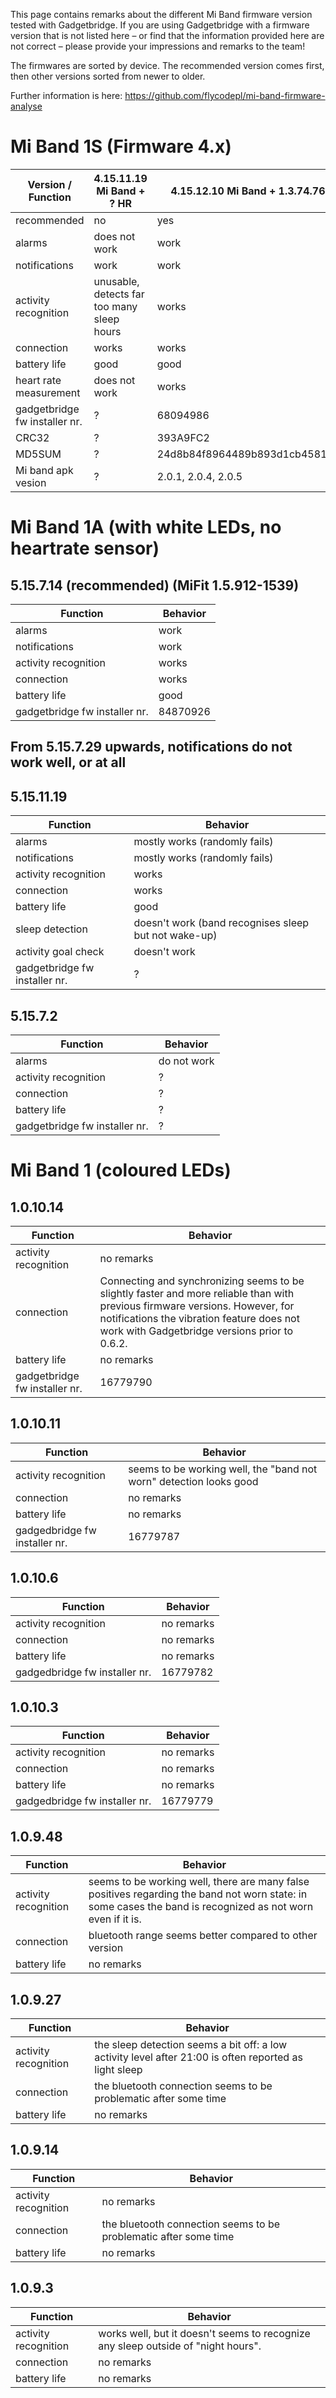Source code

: This page contains remarks about the different Mi Band firmware version tested with Gadgetbridge. If you are using Gadgetbridge with a firmware version that is not listed here – or find that the information provided here are not correct – please provide your impressions and remarks to the team!

The firmwares are sorted by device. The recommended version comes first, then other versions sorted from newer to older.

Further information is here: https://github.com/flycodepl/mi-band-firmware-analyse

<!--
Template for each firmware:
## 1.0.
| Function | Behavior |
| --- | --- |
| alarms  | |
| notifications | |
| activity recognition |  |
| connection |  |
| battery life |  |
| gadgetbridge fw installer nr. |  |

-->

# Mi Band 1S (Firmware 4.x)
| Version / Function            | 4.15.11.19 Mi Band  + ? HR                 | 4.15.12.10 Mi Band + 1.3.74.76 HR | 4.16.3.7 Mi Band + 1.3.76.18 HR  | 4.16.4.22 Mi Band + 1.3.76.22 HR  |
| ----------------------------- | ------------------------------------------ | --------------------------------- | -------------------------------- | --------------------------------- |
| recommended                   | no                                         | yes                               | no                               | no                                |
| alarms                        | does not work                              | work                              | work                             | work                              |
| notifications                 | work                                       | work                              | work                             | work                              |
| activity recognition          | unusable, detects far too many sleep hours | works                             | works                            | works                             |
| connection                    | works                                      | works                             | works                            | works                             |
| battery life                  | good                                       | good                              | good                             | good                              |
| heart rate measurement        | does not work                              | works                             | works                            | works                             |
| gadgetbridge fw installer nr. | ?                                          | 68094986                          | 68158215                         | ?                                 |
| CRC32                         | ?                                          | 393A9FC2                          | A3F47C39                         | 5E1A74E2                          |
| MD5SUM                        | ?                                          | 24d8b84f8964489b893d1cb4581dc85f  | 7883298d9696c608210991c1dc3d0030 | 3b3b1427078b23808dce480a85665423  |
| Mi band apk vesion            | ?                                          | 2.0.1, 2.0.4, 2.0.5               | 2.0.10                           | 2.1.0, 2.1.1, 2.1.4, 2.1.5, 2.1.6 |

# Mi Band 1A (with white LEDs, no heartrate sensor)
## 5.15.7.14 (recommended) (MiFit 1.5.912-1539)
| Function | Behavior |
| --- | --- |
| alarms | work |
| notifications | work |
| activity recognition | works |
| connection | works |
| battery life | good |
| gadgetbridge fw installer nr. | 84870926 |

## From 5.15.7.29 upwards, notifications do not work well, or at all

## 5.15.11.19
| Function | Behavior |
| --- | --- |
| alarms | mostly works (randomly fails) |
| notifications | mostly works (randomly fails) |
| activity recognition | works |
| connection | works |
| battery life | good |
| sleep detection | doesn't work (band recognises sleep but not wake-up) |
| activity goal check | doesn't work |
| gadgetbridge fw installer nr. | ? |

## 5.15.7.2
| Function | Behavior |
| --- | --- |
| alarms | do not work |
| activity recognition | ? |
| connection | ? |
| battery life | ? |
| gadgetbridge fw installer nr. | ? |

# Mi Band 1 (coloured LEDs)

## 1.0.10.14
| Function | Behavior |
| --- | --- |
| activity recognition | no remarks |
| connection | Connecting and synchronizing seems to be slightly faster and more reliable than with previous firmware versions. However, for notifications the vibration feature does not work with Gadgetbridge versions prior to 0.6.2. |
| battery life | no remarks |
| gadgetbridge fw installer nr. | 16779790 |

## 1.0.10.11
| Function | Behavior |
| --- | --- |
| activity recognition | seems to be working well, the "band not worn" detection looks good |
| connection | no remarks |
| battery life | no remarks |
| gadgedbridge fw installer nr. | 16779787 |

## 1.0.10.6
| Function | Behavior |
| --- | --- |
| activity recognition | no remarks |
| connection | no remarks |
| battery life | no remarks |
| gadgedbridge fw installer nr. | 16779782 |

## 1.0.10.3
| Function | Behavior |
| --- | --- |
| activity recognition | no remarks |
| connection | no remarks |
| battery life | no remarks |
| gadgedbridge fw installer nr. | 16779779 |

## 1.0.9.48
| Function | Behavior |
| --- | --- |
| activity recognition | seems to be working well, there are many false positives regarding the band not worn state: in some cases the band is recognized as not worn even if it is. |
| connection | bluetooth range seems better compared to other version |
| battery life | no remarks |

## 1.0.9.27
| Function | Behavior |
| --- | --- |
| activity recognition | the sleep detection seems a bit off: a low activity level after 21:00 is often reported as light sleep |
| connection | the bluetooth connection seems to be problematic after some time |
| battery life | no remarks |

## 1.0.9.14
| Function | Behavior |
| --- | --- |
| activity recognition | no remarks |
| connection | the bluetooth connection seems to be problematic after some time |
| battery life | no remarks |

## 1.0.9.3
| Function | Behavior |
| --- | --- |
| activity recognition | works well, but it doesn't seems to recognize any sleep outside of "night hours". |
| connection | no remarks |
| battery life | no remarks |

_ _ _

WHAT THE TASK REQUIRES -> Across the records above, show each line containing the word "working".

SOLVED PROBLEM ->
| activity recognition | seems to be working well, the "band not worn" detection looks good |
| activity recognition | seems to be working well, there are many false positives regarding the band not worn state: in some cases the band is recognized as not worn even if it is. |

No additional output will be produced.